Another section has been completed during the summer of 2011. Last July 23rd and 24th, Dr. Vollant covered the 68 kilometers separating Wendake and St-Anne-de-Beaupré. Representatives of the Wendat Nation and also of other aboriginal communities were there to support him and walk with him. It was a journey full of memories and emotions for Dr. Vollant for he revisited places that have marked important moments of his life.
In the fall of 2011, he walked the 680 kilometers between Baie-Comeau and the community of Opitciwan, of which 167 kilometers were logging roads. This stage not only allowed him to walk through his native community – Pessamit – but also to establish contact with the Attikamekw Nation who have welcomed him wonderfully.
A 300-kilometer snowshoes voyage was awaiting him for winter 2012. He then walked the Atikamekw territory from north to south accompanied by about 50 courageous walkers from the communities of Opitciwan, Wemotaci, and Manawan. Together, they confronted cold and fatigue, sleeping, most of the time, under tents during 14 days.
At the end of summer 2012, two stages were scheduled. Firstly, he walked the 55 kilometers between the Abenakis communities of Wolinak and Odanak along with students of the Kiuna Post-Secondary Institute. He was also accompanied by about 100 walkers from different parts of Quebec: Sherbrooke, St-Jean-Port-Joli, Gatineau, Montreal, Québec, Trois-Rivières, and Saguenay to name a few. Some 4 days later, he undertook the 733 kilometer walk from Old-Fort, on the Basse-Côte-Nord, all the way up to Sheshatshiu, Ilnue community situated at about 30 kilometers north of Goose Bay, in Labrador.

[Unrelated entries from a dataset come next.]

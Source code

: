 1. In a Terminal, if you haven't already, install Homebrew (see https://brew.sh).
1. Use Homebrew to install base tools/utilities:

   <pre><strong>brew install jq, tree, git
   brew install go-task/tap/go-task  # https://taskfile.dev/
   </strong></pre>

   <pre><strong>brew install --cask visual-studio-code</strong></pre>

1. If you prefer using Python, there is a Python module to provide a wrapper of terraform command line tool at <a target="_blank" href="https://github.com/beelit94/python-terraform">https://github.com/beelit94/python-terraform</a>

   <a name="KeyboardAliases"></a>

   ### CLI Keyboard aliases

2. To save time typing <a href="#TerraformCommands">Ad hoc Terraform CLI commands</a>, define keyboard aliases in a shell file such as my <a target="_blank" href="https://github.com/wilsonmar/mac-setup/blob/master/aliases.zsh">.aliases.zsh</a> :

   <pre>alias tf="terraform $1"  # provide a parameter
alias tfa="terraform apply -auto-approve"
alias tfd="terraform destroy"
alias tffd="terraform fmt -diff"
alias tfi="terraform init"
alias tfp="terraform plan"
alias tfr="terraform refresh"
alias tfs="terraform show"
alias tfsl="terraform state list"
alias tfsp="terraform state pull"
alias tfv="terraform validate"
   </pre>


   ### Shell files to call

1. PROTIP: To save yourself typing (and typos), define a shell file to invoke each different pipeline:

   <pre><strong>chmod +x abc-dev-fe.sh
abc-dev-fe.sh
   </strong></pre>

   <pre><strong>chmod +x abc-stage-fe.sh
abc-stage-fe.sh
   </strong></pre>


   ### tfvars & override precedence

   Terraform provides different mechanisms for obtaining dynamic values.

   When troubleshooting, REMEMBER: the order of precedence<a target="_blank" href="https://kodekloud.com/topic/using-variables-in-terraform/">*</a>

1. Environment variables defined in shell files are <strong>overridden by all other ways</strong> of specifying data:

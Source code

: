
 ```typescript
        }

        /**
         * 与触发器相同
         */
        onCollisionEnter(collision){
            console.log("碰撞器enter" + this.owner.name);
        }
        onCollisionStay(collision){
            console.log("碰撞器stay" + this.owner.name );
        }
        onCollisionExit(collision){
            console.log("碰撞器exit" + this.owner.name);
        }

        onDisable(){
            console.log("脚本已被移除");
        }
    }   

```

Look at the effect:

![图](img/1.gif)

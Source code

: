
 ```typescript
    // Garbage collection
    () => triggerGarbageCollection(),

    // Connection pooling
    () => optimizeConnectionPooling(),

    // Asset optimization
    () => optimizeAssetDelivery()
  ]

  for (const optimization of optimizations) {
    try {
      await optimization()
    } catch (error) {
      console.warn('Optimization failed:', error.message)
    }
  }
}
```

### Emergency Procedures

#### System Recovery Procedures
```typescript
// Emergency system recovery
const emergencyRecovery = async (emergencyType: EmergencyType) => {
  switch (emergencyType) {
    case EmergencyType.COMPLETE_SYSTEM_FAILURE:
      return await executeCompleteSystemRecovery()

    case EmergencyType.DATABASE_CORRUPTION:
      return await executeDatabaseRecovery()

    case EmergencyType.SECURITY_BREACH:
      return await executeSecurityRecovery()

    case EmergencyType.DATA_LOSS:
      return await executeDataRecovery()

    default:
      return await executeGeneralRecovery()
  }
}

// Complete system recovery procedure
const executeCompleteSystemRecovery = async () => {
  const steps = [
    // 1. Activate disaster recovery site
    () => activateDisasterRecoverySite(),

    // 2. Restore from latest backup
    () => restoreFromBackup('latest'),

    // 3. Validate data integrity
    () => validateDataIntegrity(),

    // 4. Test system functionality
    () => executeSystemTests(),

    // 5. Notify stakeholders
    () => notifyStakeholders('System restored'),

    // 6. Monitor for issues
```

As of the winter of 2013, he started from Manawan, where he had finished his winter 2012 walk. Close to 60 walkers joined him on a 375 kilometer journey that took him from the Attikamekw territory to the one of the Algonquin nation, visiting the communities of Kitigan Zibi and Rapid Lake. He completed his 3000th kilometer during that stretch.
By walking again during the summer of 2013, Dr. Vollant plans to meet other youths to talk to them about the importance to have dreams, to work on their realizations, of their cultural identity, and of their personal realization. “I intend to talk about my personal quest to inspire them. If I can influence the life of 2 or 3 young people in each community, I will have reached my goal.” He will also meet with the elders and the community leaders to learn traditional medicine through the eyes of a physician with a scientific background. A documentary is scheduled at the end of the journey.
Dr Vollant, the first Native surgeon in Québec, studied at the Faculty of medicine of Université de Montréal. He works at the Pessamit Medical Clinic and acts as First Nations health coordinator for the Université de Montréal.